ANSI/IEEE C37.60/IEC 62271-111
IEC 60255-11
IEC 60255-21-1 Class I
IEC 60255-21-2 Class I
IEC 60255-21-3 Class I
IEC 60255-22-1 Class III
IEC 60255-22-2 Class IV
IEC 60255-22-3 Class III
IEC 60255-22-4 Class IV
IEC 60255-22-5
IEC 60255-22-6
IEC 60255-25
IEC 60255-5
IEC 62271-1
Note: IEEE C37.60 and IEC 62271-111 are the same document (dual logo IEEE and IEC).


Recloser switch unit with encapsulated vacuum interrupter:


The recloser switch unit is comprised of the poles, the operating mechanism and the operating mechanism housing. The
side sections with the support feet form the base of the recloser switch unit. The switch unit can be secured to the pole mounting or substation frame. 


Pole

The poles are molded using cycloaliphatic epoxy resin specially designed for outdoor use. The vacuum interrupters are encapsulated
in the pole units. In addition, each pole contains a current transformer and may also contain an optional voltage sensor.



The sequence of the poles is C - B - A(sequence left to right when  viewed from the lower terminal side of the recloser
switch unit - rear of recloser) (refer to Figure 4). This is marked on the operating mechanism housing by identification indents (A = 1 indent, B = 2 indents and C = 3 indents). This sequence identifies the currents IA, IB and IC of the controller.

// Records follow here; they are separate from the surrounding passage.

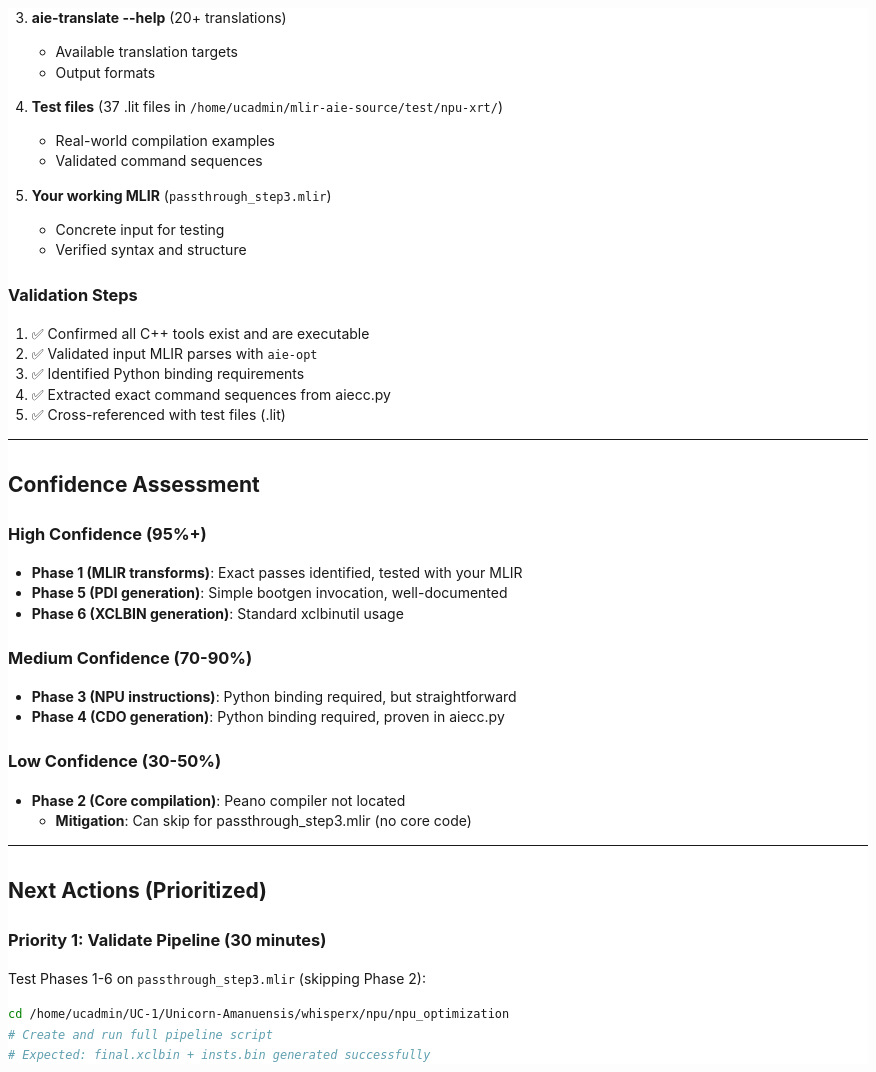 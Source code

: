 3. **aie-translate --help** (20+ translations)
   - Available translation targets
   - Output formats

4. **Test files** (37 .lit files in `/home/ucadmin/mlir-aie-source/test/npu-xrt/`)
   - Real-world compilation examples
   - Validated command sequences

5. **Your working MLIR** (`passthrough_step3.mlir`)
   - Concrete input for testing
   - Verified syntax and structure

### Validation Steps

1. ✅ Confirmed all C++ tools exist and are executable
2. ✅ Validated input MLIR parses with `aie-opt`
3. ✅ Identified Python binding requirements
4. ✅ Extracted exact command sequences from aiecc.py
5. ✅ Cross-referenced with test files (.lit)

---

## Confidence Assessment

### High Confidence (95%+)

- **Phase 1 (MLIR transforms)**: Exact passes identified, tested with your MLIR
- **Phase 5 (PDI generation)**: Simple bootgen invocation, well-documented
- **Phase 6 (XCLBIN generation)**: Standard xclbinutil usage

### Medium Confidence (70-90%)

- **Phase 3 (NPU instructions)**: Python binding required, but straightforward
- **Phase 4 (CDO generation)**: Python binding required, proven in aiecc.py

### Low Confidence (30-50%)

- **Phase 2 (Core compilation)**: Peano compiler not located
  - **Mitigation**: Can skip for passthrough_step3.mlir (no core code)

---

## Next Actions (Prioritized)

### Priority 1: Validate Pipeline (30 minutes)

Test Phases 1-6 on `passthrough_step3.mlir` (skipping Phase 2):

```bash
cd /home/ucadmin/UC-1/Unicorn-Amanuensis/whisperx/npu/npu_optimization
# Create and run full pipeline script
# Expected: final.xclbin + insts.bin generated successfully
```
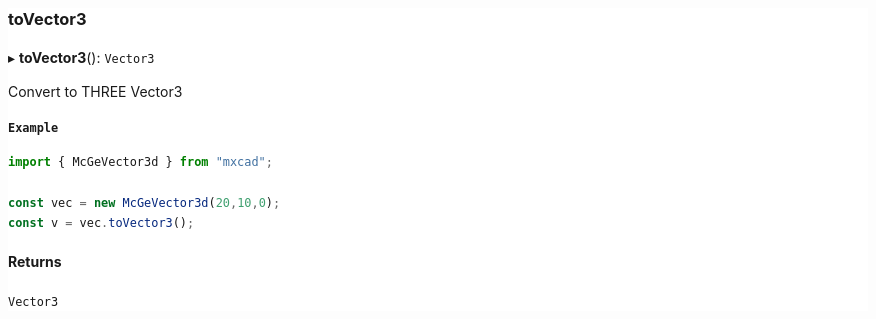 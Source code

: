 ### toVector3

▸ **toVector3**(): `Vector3`

Convert to THREE Vector3

**`Example`**

```ts
import { McGeVector3d } from "mxcad";

const vec = new McGeVector3d(20,10,0);
const v = vec.toVector3();
```

#### Returns

`Vector3`
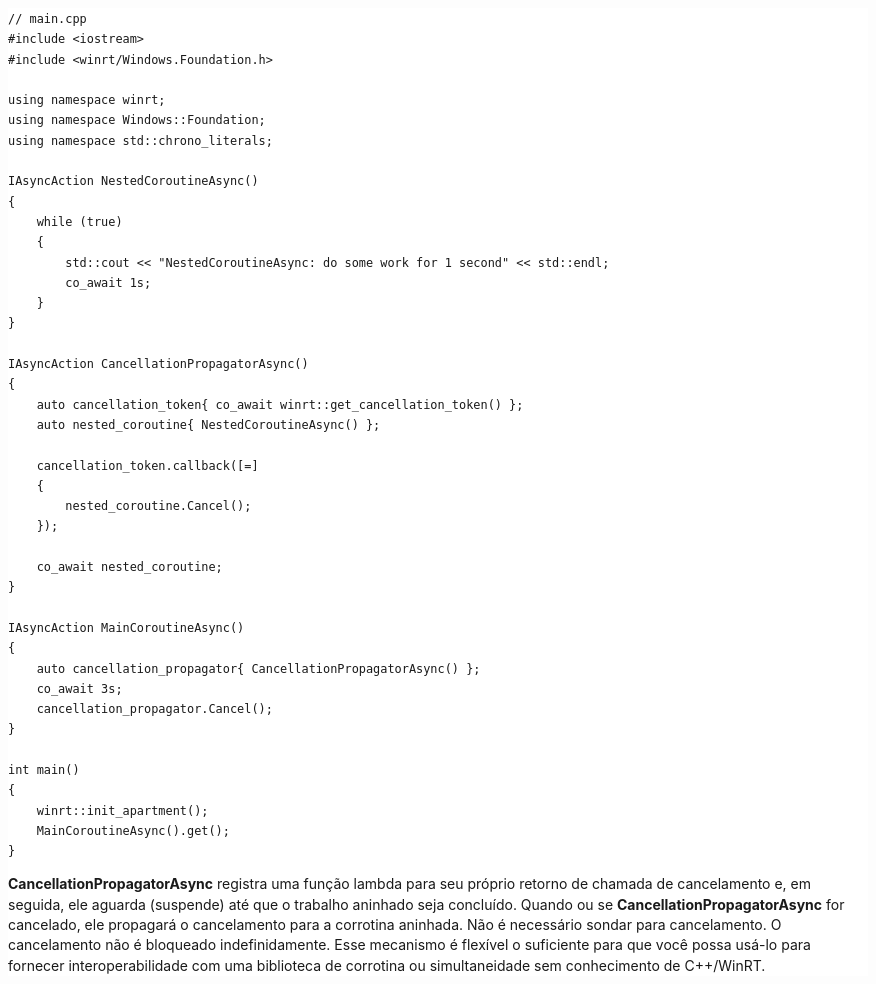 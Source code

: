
 ```cppwinrt
// main.cpp
#include <iostream>
#include <winrt/Windows.Foundation.h>

using namespace winrt;
using namespace Windows::Foundation;
using namespace std::chrono_literals;

IAsyncAction NestedCoroutineAsync()
{
    while (true)
    {
        std::cout << "NestedCoroutineAsync: do some work for 1 second" << std::endl;
        co_await 1s;
    }
}

IAsyncAction CancellationPropagatorAsync()
{
    auto cancellation_token{ co_await winrt::get_cancellation_token() };
    auto nested_coroutine{ NestedCoroutineAsync() };

    cancellation_token.callback([=]
    {
        nested_coroutine.Cancel();
    });

    co_await nested_coroutine;
}

IAsyncAction MainCoroutineAsync()
{
    auto cancellation_propagator{ CancellationPropagatorAsync() };
    co_await 3s;
    cancellation_propagator.Cancel();
}

int main()
{
    winrt::init_apartment();
    MainCoroutineAsync().get();
}
```

**CancellationPropagatorAsync** registra uma função lambda para seu próprio retorno de chamada de cancelamento e, em seguida, ele aguarda (suspende) até que o trabalho aninhado seja concluído. Quando ou se **CancellationPropagatorAsync** for cancelado, ele propagará o cancelamento para a corrotina aninhada. Não é necessário sondar para cancelamento. O cancelamento não é bloqueado indefinidamente. Esse mecanismo é flexível o suficiente para que você possa usá-lo para fornecer interoperabilidade com uma biblioteca de corrotina ou simultaneidade sem conhecimento de C++/WinRT.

Current transformers (CTs)
The type SDR vacuum recloser is equipped with one integrated current transformer per pole. The current transformer is the
conventional type (iron core magnetic) and has a ratio of 800 A:1 A. It is for protection purposes and optimized for operation with the controller (see control cubicle on page 13). The secondary signal
is based on IEC 60044-1. The secondary wires of the CT are
connected to a varistor for each pole in the switch unit. This prevents the occurrence of high voltages (due to open-circuit CT
secondary) if the control cable is removed while the switch unit is in operation. Do not disable the varistor circuit.
The signal transfer from the CTs to the controller is by the control cable. A separate cable is not required.


Voltage sensor (optional)

 
The SDR vacuum recloser can be equipped with integrated resistive voltage sensors (optional). The integrated resistive voltage
sensors have a high level of accuracy and are used both for measurement and protection purposes. The ratio is adapted
to operation with the controller (see control cubicle on page 13) and provides a 110 V/√3 secondary signal with rated primary voltage applied to the recloser. No other controller should be used for the voltage measurement as the sensor design and controller design are coordinated. An optional separate sensor cable equipped
with special screening (shield) is used for the signal transfer from the voltage sensors to the controller. This results in a high level of accuracy and protection against disturbances. The sensor cable is connected at the back of the operating mechanism housing next to the control cable.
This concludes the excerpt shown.